I was happy with Lydia Davis’ reminder to keep looking. Writers should! It’s no use sitting inside staring at the empty page. Now I only need to find a way to make it work and convey my observations as concise and sharp as she does. I still have a long way to go and that’s why I need a bright future and not the end of the world.

New horizons in writing

Posted on May 13, 2011

Last August was my first time at the annual SCBWI Summer Conference. SCBWI stands for the Society of Children’s Book Writers & Illustrators. It’s a mouthful and the acronym is not much of a help, but notwithstanding the name, the society itself is a gem. I had never seen so many people together (over 1,100) working towards that same goal: writing and/or illustrating the best possible book.
Overwhelming as it was, I let myself go with the flow and learned more in those four days than in the past couple of years sweating at my desk, working on new manuscripts. Needless to say, I left the conference with dozens of ideas for new books, and with dozens of new friends, writers and illustrators from all over the world. And all thanks to this amazing British translator who set up the Dutch chapter of SCBWI and made it possible for me to find this inspiring group of colleagues: Laura Watkinson.

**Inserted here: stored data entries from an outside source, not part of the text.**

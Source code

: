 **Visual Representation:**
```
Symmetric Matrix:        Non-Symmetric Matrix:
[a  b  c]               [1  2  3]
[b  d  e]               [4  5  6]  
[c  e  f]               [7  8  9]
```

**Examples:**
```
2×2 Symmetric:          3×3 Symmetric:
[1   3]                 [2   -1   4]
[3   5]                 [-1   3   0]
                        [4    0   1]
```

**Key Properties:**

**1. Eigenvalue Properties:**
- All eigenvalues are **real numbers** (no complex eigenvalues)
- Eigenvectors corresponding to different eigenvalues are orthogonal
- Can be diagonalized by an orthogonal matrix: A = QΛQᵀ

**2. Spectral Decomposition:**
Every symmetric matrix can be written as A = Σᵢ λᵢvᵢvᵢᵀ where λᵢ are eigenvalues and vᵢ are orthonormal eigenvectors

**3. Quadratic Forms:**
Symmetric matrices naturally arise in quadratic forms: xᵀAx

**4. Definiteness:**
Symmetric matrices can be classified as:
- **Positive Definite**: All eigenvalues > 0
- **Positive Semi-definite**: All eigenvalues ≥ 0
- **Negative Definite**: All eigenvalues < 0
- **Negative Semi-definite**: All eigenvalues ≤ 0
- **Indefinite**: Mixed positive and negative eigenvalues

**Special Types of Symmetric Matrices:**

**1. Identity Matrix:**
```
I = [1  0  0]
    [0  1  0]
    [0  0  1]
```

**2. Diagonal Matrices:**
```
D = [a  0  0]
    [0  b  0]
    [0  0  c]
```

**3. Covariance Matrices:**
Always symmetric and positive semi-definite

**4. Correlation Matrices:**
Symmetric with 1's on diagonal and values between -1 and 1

SCBWI 40th Summer Conference

This year will be the 40th anniversary of the SCBWI Summer Conference. The conference program is every writer’s and illustrator’s dream. The faculty consists of seasoned writers, illustrators, editors, agents and teachers. Scheduled are keynotes by writers like John Green and Jon Scieszka, workshops like The Five Things Your Manuscript Needs to Succeed, or Pitching Your Work in the Global Market by my own agent Erzsi Deàk.
On Monday there is a day filled with intensive workshops for members. I’m going for Liesa Abrams’ session Conflict and Character Development in Plot and for Krista Marino’s Perfecting Your YA Voice. Both intensives require a full manuscript and that’s why I’m writing my fingers blue on The Weed Man, my first YA thriller written in English. I hope that with their help and guidance that manuscript will be the best I have ever delivered and that it will make my agent proud.

If you’re interested in writing, illustrating or both, check out the SCBWI website, join us and come to the conference if you can. If you’re from the Netherlands or around: the Dutch chapter of SCBWI will be organizing a one day conference on November 5 in Amsterdam. If you’re interested, keep an eye on this blog or join our Facebook group!

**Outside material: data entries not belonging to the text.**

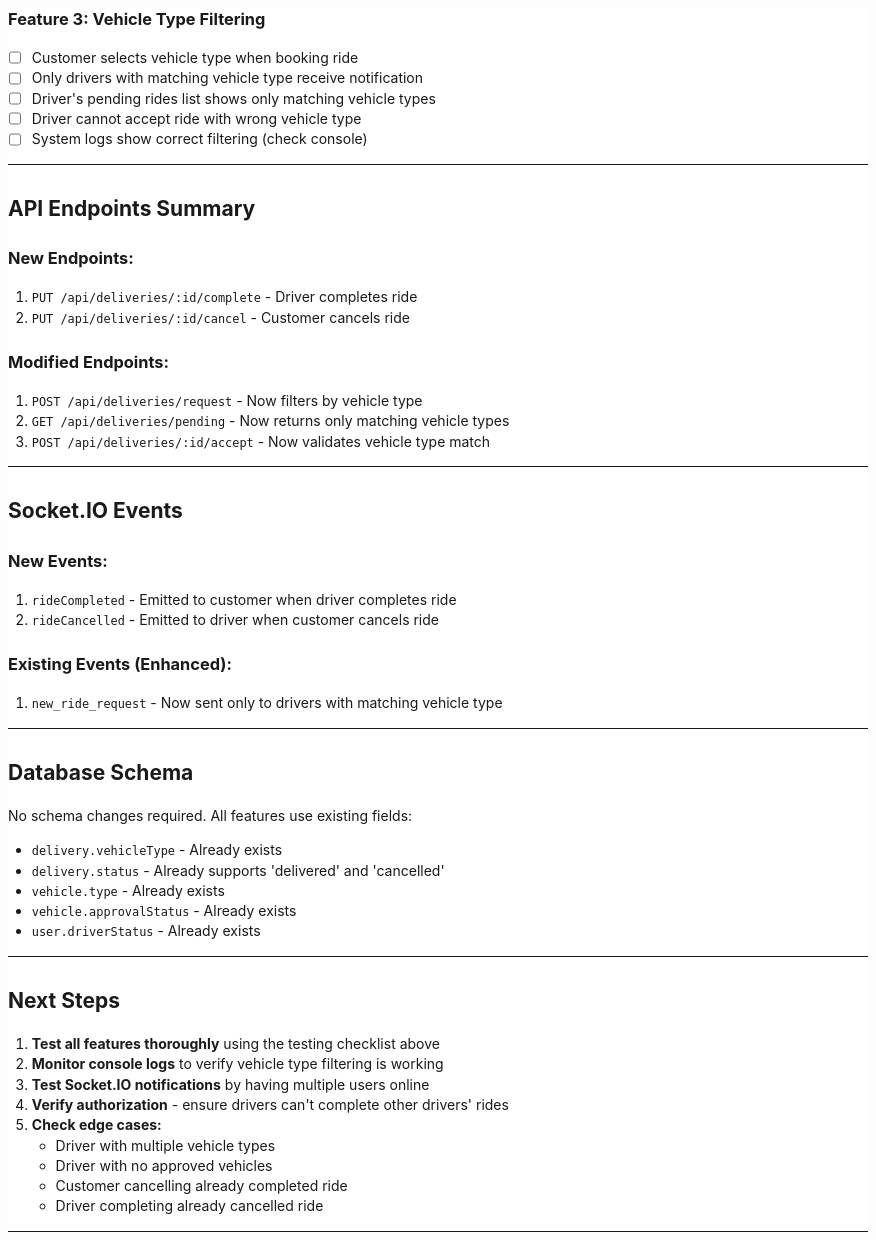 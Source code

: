 ### Feature 3: Vehicle Type Filtering
- [ ] Customer selects vehicle type when booking ride
- [ ] Only drivers with matching vehicle type receive notification
- [ ] Driver's pending rides list shows only matching vehicle types
- [ ] Driver cannot accept ride with wrong vehicle type
- [ ] System logs show correct filtering (check console)

---

## API Endpoints Summary

### New Endpoints:
1. `PUT /api/deliveries/:id/complete` - Driver completes ride
2. `PUT /api/deliveries/:id/cancel` - Customer cancels ride

### Modified Endpoints:
1. `POST /api/deliveries/request` - Now filters by vehicle type
2. `GET /api/deliveries/pending` - Now returns only matching vehicle types
3. `POST /api/deliveries/:id/accept` - Now validates vehicle type match

---

## Socket.IO Events

### New Events:
1. `rideCompleted` - Emitted to customer when driver completes ride
2. `rideCancelled` - Emitted to driver when customer cancels ride

### Existing Events (Enhanced):
1. `new_ride_request` - Now sent only to drivers with matching vehicle type

---

## Database Schema

No schema changes required. All features use existing fields:
- `delivery.vehicleType` - Already exists
- `delivery.status` - Already supports 'delivered' and 'cancelled'
- `vehicle.type` - Already exists
- `vehicle.approvalStatus` - Already exists
- `user.driverStatus` - Already exists

---

## Next Steps

1. **Test all features thoroughly** using the testing checklist above
2. **Monitor console logs** to verify vehicle type filtering is working
3. **Test Socket.IO notifications** by having multiple users online
4. **Verify authorization** - ensure drivers can't complete other drivers' rides
5. **Check edge cases:**
   - Driver with multiple vehicle types
   - Driver with no approved vehicles
   - Customer cancelling already completed ride
   - Driver completing already cancelled ride

---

The Empire State Building punctuated

Posted on April 26, 2011

It was a gorgeous summer day in Paris, even though spring only just knocked on our doors, chasing away the winter gloom.

The Empire State Building

Punctuated by Société Réaliste

I was preparing for a party at my agent’s, Erzsi Deàk of Hen & Ink. Her quarters are in the always buzzing midst of Paris, a stone’s throw away from the Jardin des Tuileries and the famous Louvre and a stroll away from Place des Victoires.

The summery temperature held me away from the Louvre and its hordes (actually, almost everything keeps me away from the Louvre hordes, not just the sun). I strolled the streets and ended up at the much more exciting Jeu de Paume, in the northwest corner of the Jardin des Tuileries. Nothing can keep me away from this small haven of contemporary art: no hordes, no cramped rooms, no stuffy atmosphere in this former tennis court.

Again, it didn’t let me down. The first exhibition I entered was that of the Société Réaliste: Empire, State, Building. The name of the exhibition brings the mythical New York skyscraper to mind, which has inspired so many artists ever since its completion in 1931.
What grabbed me was the punctuation play of the artists. The simple addition of two comma’s shakes off the customary connotation, leaving you disoriented. A decreasing scale that brings a grand conception back from an empire, to a state to a mere building. It shows how influential this tiny mark, only a slip of the pen away from a dot, is. And it gives an idea why writers never stop fretting about the use of what people sometimes erroneously regard as inconsequential members of our script.

The exhibition is worth a visit, not to mention an excellent preparation to a Hen & Ink party.